Supplied information:
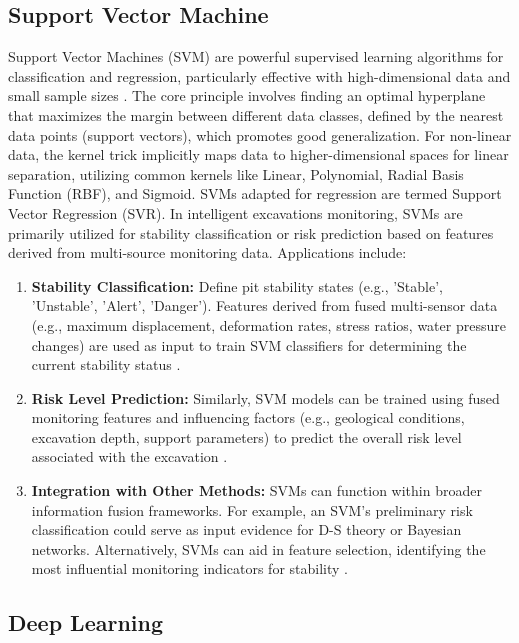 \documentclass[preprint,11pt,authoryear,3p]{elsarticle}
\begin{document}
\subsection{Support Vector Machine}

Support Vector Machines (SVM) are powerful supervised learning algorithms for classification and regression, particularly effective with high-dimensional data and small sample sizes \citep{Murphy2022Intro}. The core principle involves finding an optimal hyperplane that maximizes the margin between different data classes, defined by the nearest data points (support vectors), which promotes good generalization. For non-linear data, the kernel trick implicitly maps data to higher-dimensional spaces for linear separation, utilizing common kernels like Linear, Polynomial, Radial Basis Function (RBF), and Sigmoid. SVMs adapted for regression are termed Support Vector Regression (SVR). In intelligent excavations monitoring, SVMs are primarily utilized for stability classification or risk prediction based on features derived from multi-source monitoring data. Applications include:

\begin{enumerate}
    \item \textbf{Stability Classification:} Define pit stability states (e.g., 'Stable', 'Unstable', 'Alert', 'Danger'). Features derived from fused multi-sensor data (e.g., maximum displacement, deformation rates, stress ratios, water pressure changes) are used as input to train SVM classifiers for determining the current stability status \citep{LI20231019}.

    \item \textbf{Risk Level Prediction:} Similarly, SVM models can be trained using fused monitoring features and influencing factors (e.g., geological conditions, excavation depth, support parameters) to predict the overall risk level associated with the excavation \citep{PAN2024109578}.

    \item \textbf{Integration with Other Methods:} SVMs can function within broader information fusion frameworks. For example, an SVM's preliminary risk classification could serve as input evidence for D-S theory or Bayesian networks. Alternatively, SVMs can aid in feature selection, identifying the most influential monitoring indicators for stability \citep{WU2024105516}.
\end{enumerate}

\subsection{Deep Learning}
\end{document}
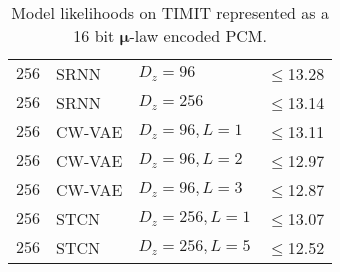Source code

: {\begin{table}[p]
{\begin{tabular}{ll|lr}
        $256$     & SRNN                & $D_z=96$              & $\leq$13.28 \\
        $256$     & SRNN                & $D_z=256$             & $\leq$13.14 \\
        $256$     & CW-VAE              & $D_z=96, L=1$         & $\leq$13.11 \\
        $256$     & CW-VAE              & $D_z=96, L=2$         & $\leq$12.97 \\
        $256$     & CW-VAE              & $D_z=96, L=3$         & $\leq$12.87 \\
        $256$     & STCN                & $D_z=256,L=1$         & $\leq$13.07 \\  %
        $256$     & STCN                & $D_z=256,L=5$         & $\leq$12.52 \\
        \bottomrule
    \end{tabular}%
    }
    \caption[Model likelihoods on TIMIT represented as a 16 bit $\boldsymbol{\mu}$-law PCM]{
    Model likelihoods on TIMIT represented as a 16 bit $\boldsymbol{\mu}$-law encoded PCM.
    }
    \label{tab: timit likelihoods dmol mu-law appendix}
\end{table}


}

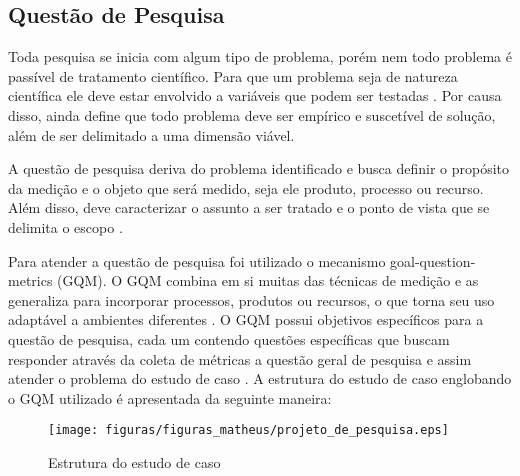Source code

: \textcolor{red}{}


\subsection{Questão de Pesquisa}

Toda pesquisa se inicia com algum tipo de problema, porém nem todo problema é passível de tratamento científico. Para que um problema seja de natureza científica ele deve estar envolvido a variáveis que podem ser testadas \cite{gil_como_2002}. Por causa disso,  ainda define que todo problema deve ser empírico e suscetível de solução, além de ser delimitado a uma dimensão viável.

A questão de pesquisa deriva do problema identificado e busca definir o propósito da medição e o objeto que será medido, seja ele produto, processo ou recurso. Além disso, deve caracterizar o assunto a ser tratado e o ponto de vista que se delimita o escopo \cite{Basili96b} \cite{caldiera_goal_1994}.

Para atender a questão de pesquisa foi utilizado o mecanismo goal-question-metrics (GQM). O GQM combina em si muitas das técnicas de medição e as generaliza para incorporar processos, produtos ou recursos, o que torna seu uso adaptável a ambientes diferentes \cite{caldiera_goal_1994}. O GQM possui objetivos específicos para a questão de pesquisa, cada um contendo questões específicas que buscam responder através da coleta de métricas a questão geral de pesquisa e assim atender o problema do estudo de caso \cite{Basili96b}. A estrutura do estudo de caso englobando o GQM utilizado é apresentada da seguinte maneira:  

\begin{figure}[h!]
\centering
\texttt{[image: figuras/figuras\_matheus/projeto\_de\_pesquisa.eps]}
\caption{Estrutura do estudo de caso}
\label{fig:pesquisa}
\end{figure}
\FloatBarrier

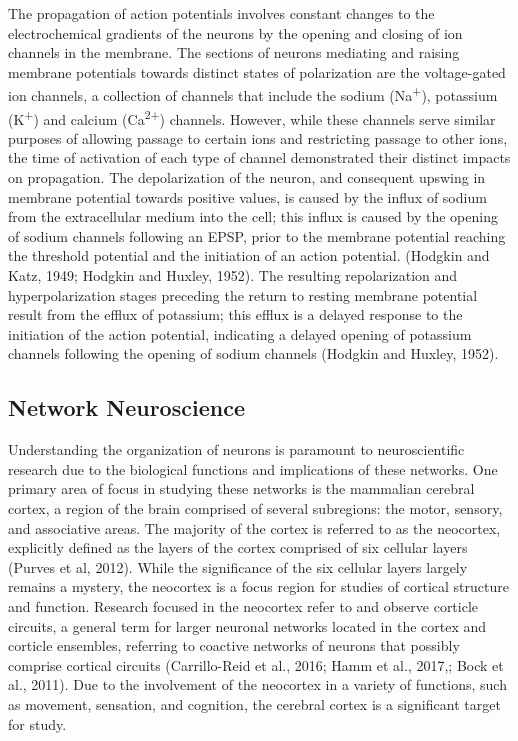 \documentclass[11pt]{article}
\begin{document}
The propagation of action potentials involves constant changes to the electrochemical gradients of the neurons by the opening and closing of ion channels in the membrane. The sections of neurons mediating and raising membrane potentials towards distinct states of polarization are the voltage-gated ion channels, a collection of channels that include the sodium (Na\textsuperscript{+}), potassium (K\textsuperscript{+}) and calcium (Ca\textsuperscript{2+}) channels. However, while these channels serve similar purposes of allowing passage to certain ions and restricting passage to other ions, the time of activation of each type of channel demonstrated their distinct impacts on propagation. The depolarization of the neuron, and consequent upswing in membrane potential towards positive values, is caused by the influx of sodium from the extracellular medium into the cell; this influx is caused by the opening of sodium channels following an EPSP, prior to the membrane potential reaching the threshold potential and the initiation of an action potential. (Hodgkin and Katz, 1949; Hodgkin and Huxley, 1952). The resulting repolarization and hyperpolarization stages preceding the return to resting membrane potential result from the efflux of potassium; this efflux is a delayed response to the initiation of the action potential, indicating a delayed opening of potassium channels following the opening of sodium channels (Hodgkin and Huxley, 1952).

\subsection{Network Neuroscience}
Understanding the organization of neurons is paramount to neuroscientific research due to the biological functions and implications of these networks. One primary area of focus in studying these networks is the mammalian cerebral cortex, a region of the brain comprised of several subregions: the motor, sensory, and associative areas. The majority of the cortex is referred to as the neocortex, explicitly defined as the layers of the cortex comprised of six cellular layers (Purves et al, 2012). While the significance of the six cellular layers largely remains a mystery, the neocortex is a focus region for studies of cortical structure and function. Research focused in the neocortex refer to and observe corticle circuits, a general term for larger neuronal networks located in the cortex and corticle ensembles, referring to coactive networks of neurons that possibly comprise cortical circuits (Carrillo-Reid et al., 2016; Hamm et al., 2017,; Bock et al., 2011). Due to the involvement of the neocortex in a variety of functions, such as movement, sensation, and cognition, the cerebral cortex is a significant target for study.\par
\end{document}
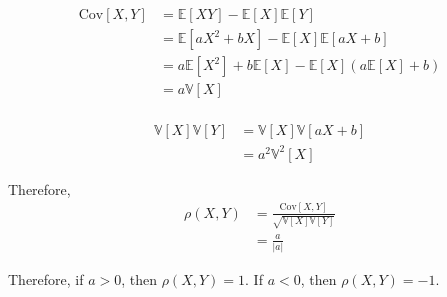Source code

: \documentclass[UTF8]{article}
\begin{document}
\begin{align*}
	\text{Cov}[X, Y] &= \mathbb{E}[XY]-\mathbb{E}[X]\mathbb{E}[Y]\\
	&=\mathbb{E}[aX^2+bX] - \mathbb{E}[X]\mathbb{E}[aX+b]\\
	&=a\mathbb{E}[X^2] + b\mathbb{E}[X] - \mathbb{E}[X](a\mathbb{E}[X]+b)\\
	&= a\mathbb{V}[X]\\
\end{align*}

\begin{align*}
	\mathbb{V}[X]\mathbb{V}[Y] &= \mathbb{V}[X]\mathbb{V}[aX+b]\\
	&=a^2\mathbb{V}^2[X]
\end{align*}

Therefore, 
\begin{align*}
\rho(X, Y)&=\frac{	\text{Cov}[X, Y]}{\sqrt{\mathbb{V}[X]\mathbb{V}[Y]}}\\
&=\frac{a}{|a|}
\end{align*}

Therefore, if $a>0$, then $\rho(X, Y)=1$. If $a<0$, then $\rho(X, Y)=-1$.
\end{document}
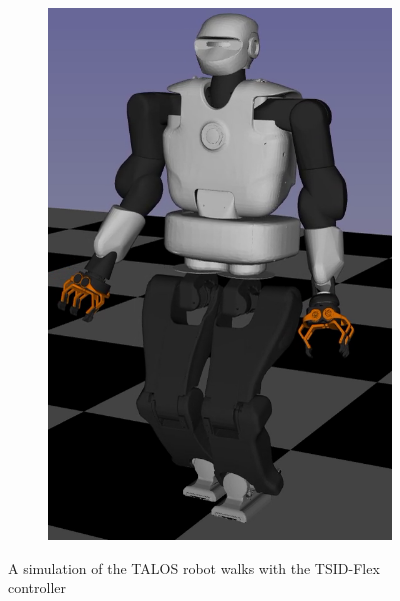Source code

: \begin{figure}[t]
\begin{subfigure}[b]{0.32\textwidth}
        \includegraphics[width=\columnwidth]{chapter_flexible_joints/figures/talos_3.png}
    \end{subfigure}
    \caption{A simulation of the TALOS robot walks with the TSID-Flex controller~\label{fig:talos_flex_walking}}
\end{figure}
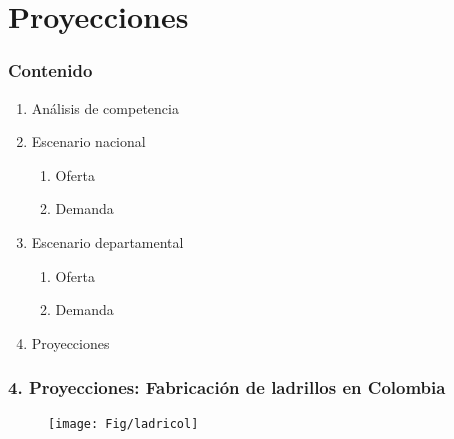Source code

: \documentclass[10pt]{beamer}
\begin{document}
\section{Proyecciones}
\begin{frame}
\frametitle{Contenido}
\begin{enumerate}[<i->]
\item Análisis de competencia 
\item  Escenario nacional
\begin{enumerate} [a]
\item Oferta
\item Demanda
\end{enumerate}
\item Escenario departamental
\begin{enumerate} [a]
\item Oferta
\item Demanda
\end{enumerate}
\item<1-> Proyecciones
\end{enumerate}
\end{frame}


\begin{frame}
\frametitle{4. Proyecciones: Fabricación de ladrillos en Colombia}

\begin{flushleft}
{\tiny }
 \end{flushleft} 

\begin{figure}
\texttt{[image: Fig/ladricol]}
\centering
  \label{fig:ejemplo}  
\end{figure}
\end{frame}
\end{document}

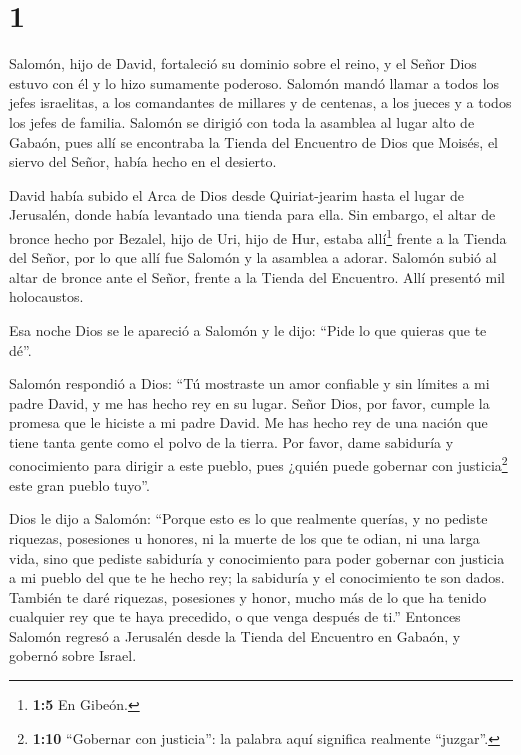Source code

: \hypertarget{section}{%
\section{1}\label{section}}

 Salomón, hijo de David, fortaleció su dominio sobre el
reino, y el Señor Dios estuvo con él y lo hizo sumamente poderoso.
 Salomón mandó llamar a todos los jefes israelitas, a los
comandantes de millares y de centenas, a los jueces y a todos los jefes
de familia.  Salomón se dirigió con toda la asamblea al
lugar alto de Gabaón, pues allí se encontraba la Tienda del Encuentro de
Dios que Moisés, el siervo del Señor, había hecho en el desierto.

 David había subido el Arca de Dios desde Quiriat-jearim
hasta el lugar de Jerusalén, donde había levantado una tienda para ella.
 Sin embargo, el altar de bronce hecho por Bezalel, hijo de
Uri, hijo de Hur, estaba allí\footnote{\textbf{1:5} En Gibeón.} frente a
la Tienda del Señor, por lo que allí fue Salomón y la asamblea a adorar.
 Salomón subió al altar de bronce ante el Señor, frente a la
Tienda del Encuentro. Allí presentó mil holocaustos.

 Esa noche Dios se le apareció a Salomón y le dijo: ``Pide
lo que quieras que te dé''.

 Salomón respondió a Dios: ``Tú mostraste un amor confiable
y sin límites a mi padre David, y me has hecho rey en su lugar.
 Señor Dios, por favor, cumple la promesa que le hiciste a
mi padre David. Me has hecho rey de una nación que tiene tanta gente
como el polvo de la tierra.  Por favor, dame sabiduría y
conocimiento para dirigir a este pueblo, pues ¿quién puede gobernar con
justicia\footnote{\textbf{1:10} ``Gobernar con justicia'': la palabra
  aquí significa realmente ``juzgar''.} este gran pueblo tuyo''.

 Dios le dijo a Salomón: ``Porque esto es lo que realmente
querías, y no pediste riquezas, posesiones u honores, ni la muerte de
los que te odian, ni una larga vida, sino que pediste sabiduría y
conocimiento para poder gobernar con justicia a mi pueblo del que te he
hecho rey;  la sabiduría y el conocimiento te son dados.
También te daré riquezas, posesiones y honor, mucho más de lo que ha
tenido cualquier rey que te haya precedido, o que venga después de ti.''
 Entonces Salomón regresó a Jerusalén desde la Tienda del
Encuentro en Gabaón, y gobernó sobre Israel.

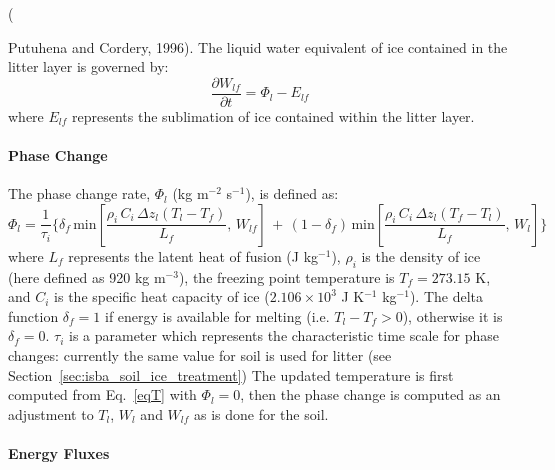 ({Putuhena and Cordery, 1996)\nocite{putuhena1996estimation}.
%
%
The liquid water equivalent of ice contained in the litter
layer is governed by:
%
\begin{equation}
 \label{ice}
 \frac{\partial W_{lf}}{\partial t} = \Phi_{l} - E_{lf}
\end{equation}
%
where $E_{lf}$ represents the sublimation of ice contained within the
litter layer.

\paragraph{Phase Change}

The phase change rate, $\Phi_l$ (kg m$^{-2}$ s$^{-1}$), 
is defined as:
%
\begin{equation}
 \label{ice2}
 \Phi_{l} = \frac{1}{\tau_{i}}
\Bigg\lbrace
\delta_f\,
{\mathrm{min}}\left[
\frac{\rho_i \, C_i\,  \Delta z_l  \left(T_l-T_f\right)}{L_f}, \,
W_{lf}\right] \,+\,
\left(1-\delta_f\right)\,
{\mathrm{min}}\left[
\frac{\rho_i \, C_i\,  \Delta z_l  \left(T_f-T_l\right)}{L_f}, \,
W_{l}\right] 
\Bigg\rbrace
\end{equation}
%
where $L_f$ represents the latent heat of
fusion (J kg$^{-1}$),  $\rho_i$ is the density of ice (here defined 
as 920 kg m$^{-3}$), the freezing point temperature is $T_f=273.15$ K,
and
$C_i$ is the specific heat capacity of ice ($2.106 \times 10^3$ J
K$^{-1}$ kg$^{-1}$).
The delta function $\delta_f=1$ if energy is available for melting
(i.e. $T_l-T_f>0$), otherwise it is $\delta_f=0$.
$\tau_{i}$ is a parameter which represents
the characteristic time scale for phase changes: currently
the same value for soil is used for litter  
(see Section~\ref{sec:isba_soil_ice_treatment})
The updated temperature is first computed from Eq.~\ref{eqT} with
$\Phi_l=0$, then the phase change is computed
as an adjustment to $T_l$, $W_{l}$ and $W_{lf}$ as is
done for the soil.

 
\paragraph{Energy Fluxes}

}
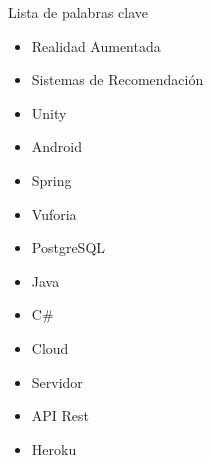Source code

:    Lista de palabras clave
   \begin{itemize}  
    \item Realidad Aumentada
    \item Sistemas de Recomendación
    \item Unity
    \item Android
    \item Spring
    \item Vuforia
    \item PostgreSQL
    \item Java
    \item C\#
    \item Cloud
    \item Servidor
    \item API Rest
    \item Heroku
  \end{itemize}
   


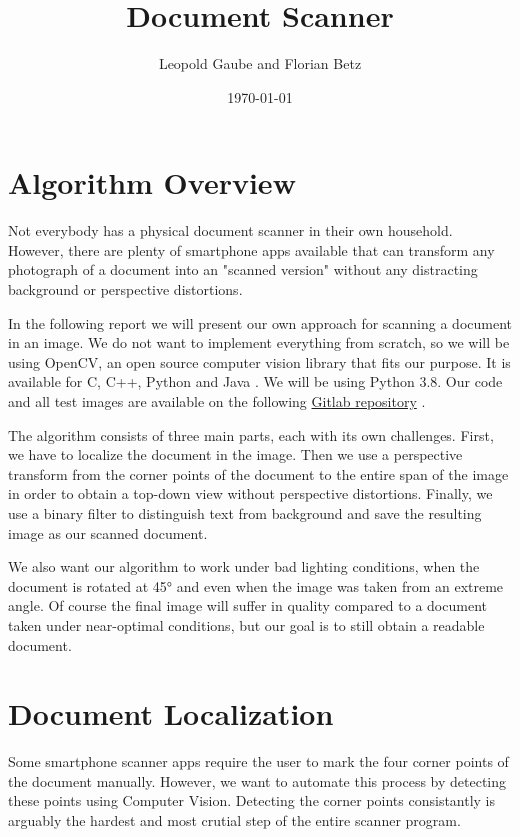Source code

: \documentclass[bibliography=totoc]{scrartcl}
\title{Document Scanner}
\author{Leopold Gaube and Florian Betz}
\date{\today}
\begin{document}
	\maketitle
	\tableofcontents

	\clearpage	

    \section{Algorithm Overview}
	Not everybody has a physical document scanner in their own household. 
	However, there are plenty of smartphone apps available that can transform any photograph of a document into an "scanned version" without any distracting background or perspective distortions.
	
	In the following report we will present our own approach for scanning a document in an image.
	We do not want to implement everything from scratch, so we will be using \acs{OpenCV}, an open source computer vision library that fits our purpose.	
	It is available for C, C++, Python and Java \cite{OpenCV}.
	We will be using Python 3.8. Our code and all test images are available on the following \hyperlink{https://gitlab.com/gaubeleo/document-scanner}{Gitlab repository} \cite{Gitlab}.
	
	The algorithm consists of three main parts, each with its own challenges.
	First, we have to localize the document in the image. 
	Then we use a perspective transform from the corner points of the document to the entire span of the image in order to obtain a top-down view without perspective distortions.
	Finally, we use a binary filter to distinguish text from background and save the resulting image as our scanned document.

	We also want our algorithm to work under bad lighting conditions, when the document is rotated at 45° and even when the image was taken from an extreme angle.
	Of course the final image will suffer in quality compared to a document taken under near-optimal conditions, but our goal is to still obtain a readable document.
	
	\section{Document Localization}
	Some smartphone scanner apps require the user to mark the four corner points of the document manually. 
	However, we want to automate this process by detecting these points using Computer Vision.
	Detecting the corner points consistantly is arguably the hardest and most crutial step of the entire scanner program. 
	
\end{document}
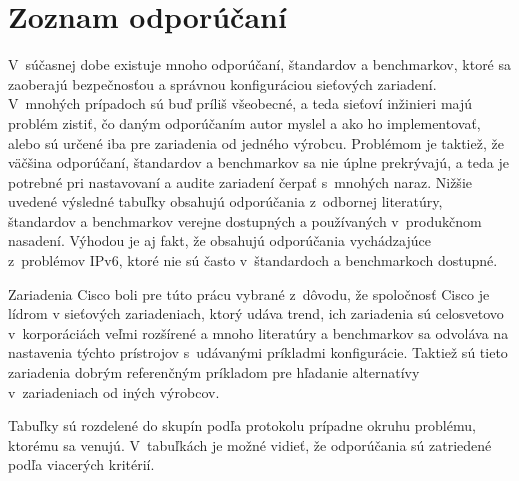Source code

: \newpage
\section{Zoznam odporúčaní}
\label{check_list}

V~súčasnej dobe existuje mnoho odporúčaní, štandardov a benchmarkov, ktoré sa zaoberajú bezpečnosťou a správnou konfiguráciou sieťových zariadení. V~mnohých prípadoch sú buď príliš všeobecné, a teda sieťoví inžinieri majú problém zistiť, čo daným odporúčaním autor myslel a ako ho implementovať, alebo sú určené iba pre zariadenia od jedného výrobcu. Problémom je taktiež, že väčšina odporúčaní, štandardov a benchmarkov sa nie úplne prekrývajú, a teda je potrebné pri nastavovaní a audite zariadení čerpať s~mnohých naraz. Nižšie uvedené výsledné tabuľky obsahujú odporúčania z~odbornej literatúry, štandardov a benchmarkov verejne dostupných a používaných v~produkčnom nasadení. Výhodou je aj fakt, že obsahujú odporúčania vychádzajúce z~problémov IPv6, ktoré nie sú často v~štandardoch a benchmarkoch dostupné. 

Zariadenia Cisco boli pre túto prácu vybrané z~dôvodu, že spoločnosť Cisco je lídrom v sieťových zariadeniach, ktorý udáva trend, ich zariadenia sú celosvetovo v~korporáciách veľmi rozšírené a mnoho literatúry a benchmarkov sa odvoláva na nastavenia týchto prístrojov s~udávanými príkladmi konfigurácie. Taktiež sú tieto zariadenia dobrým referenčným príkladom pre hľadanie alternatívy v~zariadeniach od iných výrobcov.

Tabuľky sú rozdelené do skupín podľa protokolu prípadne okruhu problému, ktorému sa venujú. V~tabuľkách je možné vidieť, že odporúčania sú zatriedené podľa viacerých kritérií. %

Exercise: Would you output the lines above from the line holding "conocimiento para dirigir" up to and including the line holding "The liquid water", exactly and only those, with no pictures?

Answer section:
conocimiento para dirigir a este pueblo, pues ¿quién puede gobernar con
justicia\footnote{\textbf{1:10} ``Gobernar con justicia'': la palabra
  aquí significa realmente ``juzgar''.} este gran pueblo tuyo''.

 Dios le dijo a Salomón: ``Porque esto es lo que realmente
querías, y no pediste riquezas, posesiones u honores, ni la muerte de
los que te odian, ni una larga vida, sino que pediste sabiduría y
conocimiento para poder gobernar con justicia a mi pueblo del que te he
hecho rey;  la sabiduría y el conocimiento te son dados.
También te daré riquezas, posesiones y honor, mucho más de lo que ha
tenido cualquier rey que te haya precedido, o que venga después de ti.''
 Entonces Salomón regresó a Jerusalén desde la Tienda del
Encuentro en Gabaón, y gobernó sobre Israel.

 ({Putuhena and Cordery, 1996)\nocite{putuhena1996estimation}.
%
%
The liquid water equivalent of ice contained in the litter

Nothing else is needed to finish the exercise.